EXERCISE BRIEF —
Pull every line with "personal" from the material.

****************************************

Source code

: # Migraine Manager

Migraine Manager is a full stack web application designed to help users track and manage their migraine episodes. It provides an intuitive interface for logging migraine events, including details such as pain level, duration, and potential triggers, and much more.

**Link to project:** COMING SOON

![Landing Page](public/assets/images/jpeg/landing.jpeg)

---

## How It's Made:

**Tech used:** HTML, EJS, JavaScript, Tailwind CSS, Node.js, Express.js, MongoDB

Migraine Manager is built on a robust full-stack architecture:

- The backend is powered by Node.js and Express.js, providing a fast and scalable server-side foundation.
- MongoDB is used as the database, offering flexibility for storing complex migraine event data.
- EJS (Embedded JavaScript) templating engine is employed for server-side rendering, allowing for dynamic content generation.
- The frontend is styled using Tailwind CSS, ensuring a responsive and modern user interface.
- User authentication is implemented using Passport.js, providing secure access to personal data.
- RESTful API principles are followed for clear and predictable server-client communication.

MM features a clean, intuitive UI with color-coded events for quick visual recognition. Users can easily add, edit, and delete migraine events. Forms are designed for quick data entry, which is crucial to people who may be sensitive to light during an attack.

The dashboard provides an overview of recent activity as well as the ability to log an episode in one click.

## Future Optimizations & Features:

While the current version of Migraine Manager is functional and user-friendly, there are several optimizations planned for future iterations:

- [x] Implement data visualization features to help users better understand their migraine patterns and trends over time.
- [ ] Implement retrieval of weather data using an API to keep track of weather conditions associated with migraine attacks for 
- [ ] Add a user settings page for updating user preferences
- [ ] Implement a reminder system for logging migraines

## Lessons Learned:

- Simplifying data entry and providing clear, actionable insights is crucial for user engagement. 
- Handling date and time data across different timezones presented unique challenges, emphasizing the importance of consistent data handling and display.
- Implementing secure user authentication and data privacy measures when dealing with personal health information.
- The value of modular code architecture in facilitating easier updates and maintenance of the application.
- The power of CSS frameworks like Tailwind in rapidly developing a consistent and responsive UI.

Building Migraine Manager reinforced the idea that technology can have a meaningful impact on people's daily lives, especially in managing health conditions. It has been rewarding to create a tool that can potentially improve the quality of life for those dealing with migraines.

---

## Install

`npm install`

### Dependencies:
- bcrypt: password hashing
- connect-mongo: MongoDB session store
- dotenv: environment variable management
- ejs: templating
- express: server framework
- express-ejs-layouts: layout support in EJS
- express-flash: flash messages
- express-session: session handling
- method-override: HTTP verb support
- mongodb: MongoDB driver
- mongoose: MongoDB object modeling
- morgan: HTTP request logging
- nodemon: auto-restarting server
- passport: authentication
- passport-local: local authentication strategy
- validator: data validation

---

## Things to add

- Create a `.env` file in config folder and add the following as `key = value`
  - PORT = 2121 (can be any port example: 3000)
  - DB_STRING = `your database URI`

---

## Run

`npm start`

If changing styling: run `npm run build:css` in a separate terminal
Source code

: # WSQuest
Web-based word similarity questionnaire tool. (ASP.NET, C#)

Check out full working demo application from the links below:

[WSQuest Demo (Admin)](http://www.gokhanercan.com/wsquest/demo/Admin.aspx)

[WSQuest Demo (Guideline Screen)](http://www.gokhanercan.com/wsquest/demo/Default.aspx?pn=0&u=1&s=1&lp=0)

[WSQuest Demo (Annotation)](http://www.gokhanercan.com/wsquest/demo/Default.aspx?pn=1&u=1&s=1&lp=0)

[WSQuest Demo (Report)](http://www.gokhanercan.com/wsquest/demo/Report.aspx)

****************************************

TASK SOLUTION —
- User authentication is implemented using Passport.js, providing secure access to personal data.
- Implementing secure user authentication and data privacy measures when dealing with personal health information.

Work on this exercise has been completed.